Revolving around themes of Native American history, heritage, identity, trauma and healing A Council of Dolls by Mona Susan Power tells the story of three generations of Native American women spanning the nineteenth century to the present day.

The narrative is presented to us from the first-person perspectives of Sissy (Jesse), Lillian and Cora. Also sharing their perspectives are the three dolls that bear witness to the sorrows, loss and trauma these three women during their childhood years – their friends, companions, confidantes and source of strength in difficult times- Sissy’s doll Ethel, Lillian’s doll is a Shirley Temple doll she calls Mae and Cora’s is a buckskin doll named Winona.

“We've had forces working to get rid of our culture and beliefs, our way of living, for many generations now.”

Sissy’s mother Lillian is a strong woman, an activist with a volatile temperament whose childhood experiences, both in her family and in school, have cast a long shadow on her present family life. Growing up in 1960s Chicago, Sissy was too young to comprehend that her Lakhota/Dakhota parents belong to a generation of indigenous people (and those who came before them) who were forced to attend schools meant to strip them of their language, their identity and their roots.

Lillian’s mother, Cora is a loving presence in Sissy’s life but has had a difficult life, growing in the Standing Rock Indian Reservation amid tremendous upheaval in the wake of the killing of Hunkpapa Lakhota leader Sitting Bull, and her experiences in an Indian residential school and troubled marriage to Jack, Lillian’s alcoholic father.

“We're used to white folks telling us how lucky we are that they are in our lives, telling us we didn't know how to live until they came along. We're used to being made feel dirty, backward, feeble-minded, lax in our conduct, nasty in our manners-just one tiny hair from being a beast in the zoo.”
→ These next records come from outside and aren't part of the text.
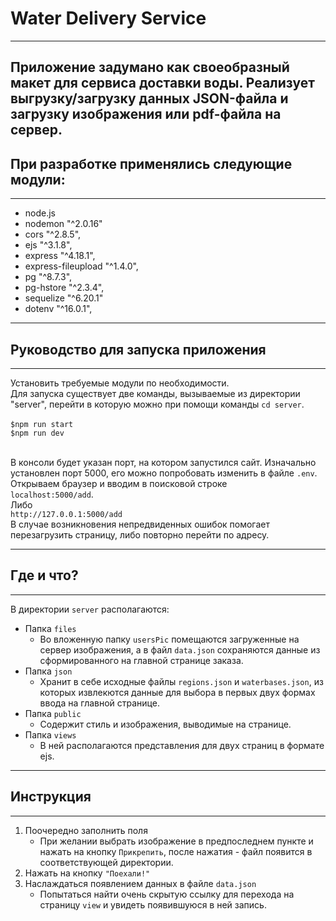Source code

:# Water Delivery Service 
---
Приложение задумано как своеобразный макет для сервиса доставки воды. 
Реализует выгрузку/загрузку данных JSON-файла и загрузку изображения или pdf-файла на сервер.
---
 ## При разработке применялись следующие модули: </br>
---
- node.js 
- nodemon "^2.0.16"</br>
- cors "^2.8.5", </br>
- ejs "^3.1.8",</br>
- express "^4.18.1",</br>
- express-fileupload "^1.4.0",</br>
- pg "^8.7.3",</br>
- pg-hstore "^2.3.4",</br>
- sequelize "^6.20.1"</br>
- dotenv "^16.0.1",</br>
---
## Руководство для запуска приложения
---
Установить требуемые модули по необходимости.</br>
Для запуска существует две команды, вызываемые из директории "server", перейти в которую можно при помощи команды `cd server`. </br>
</br>
 `$npm run start`  </br>
 `$npm run dev`  </br>
</br>

В консоли будет указан порт, на котором запустился сайт. Изначально установлен порт 5000, его можно попробовать изменить в файле `.env`. </br>
Открываем браузер и вводим в поисковой строке</br> `localhost:5000/add`. </br>
Либо </br> `http://127.0.0.1:5000/add` </br>
В случае возникновения непредвиденных ошибок помогает перезагрузить страницу, либо повторно перейти по адресу.

---
## Где и что?
---
В директории `server` располагаются:
- Папка `files`
  - Во вложенную папку `usersPic` помещаются загруженные на сервер изображения, а в файл `data.json` сохраняются данные из сформированного на главной странице заказа.
- Папка `json` 
  - Хранит в себе исходные файлы `regions.json` и `waterbases.json`, из которых извлекются данные для выбора в первых двух формах ввода на главной странице.
- Папка `public`
  - Содержит стиль и изображения, выводимые на странице. 
- Папка `views`
  - В ней располагаются представления для двух страниц в формате ejs.

---
## Инструкция 
---
1. Поочередно заполнить поля 
    - При желании выбрать изображение в предпоследнем пункте и нажать на кнопку `Прикрепить`, после нажатия - файл появится в соответствующей директории. 
3. Нажать на кнопку `"Поехали!"`
4. Наслаждаться появлением данных в файле `data.json`
    - Попытаться найти очень скрытую ссылку для перехода на страницу `view` и увидеть появившуюся в ней запись.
The narrative begins with a glimpse into Sissy’s childhood and a tragic loss, the impact of which follows her into adulthood. The following sections follow Lillian’s and Cora’s stories and are set in the 1920s and late 1800s, respectively. In the final segment of the story, we meet Sissy who is now in her fifties and has changed her name to Jesse, as she collates the stories of her mother and grandmother to understand how their experiences are tied together and their experiences have impacted their family through generations – an endeavor that proves to be a cathartic experience that paves the way for personal healing.
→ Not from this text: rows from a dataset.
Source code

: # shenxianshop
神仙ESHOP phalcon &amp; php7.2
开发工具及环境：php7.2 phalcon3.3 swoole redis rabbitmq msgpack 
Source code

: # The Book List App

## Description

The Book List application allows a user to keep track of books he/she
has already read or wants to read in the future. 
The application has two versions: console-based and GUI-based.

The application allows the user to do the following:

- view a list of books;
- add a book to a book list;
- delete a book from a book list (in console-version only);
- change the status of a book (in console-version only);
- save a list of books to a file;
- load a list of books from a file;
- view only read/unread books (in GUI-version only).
I finished this book a few days ago and have been thinking about it ever since. Needless to say, this is not an easy read. Combining fact and fiction, the author has poured heart and soul into a narrative that is powerful in its simplicity, matter of fact yet intimate, insightful and thought-provoking. The use of magical realism and related symbolism to trace the impact of generational trauma in a Native American family through the eyes of the dolls who were their companions is unique and interesting. Initially, the three narratives set years apart, felt a tad disjointed but eventually the three threads are woven into a cohesive and profoundly impactful narrative that highlights Native American history, beliefs and ‘lore and the impact of colonization, the atrocities inflicted upon generations of indigenous people including war and massacres, indoctrination and the horrific treatment meted out to children in residential schools for Native American children and and the hardships generations of indigenous people have endured to preserve their history, culture and heritage.

In her Note, the author talks about her extensive research, her family history and the real people and events that inspired this novel. Overall, I found this to be a heart-wrenching, informative and impactful read that I wouldn’t hesitate to recommend to those who enjoy character-driven fiction rooted in history.

Many thanks to Mariner Books for the gifted copy. All opinions expressed in this review are my own.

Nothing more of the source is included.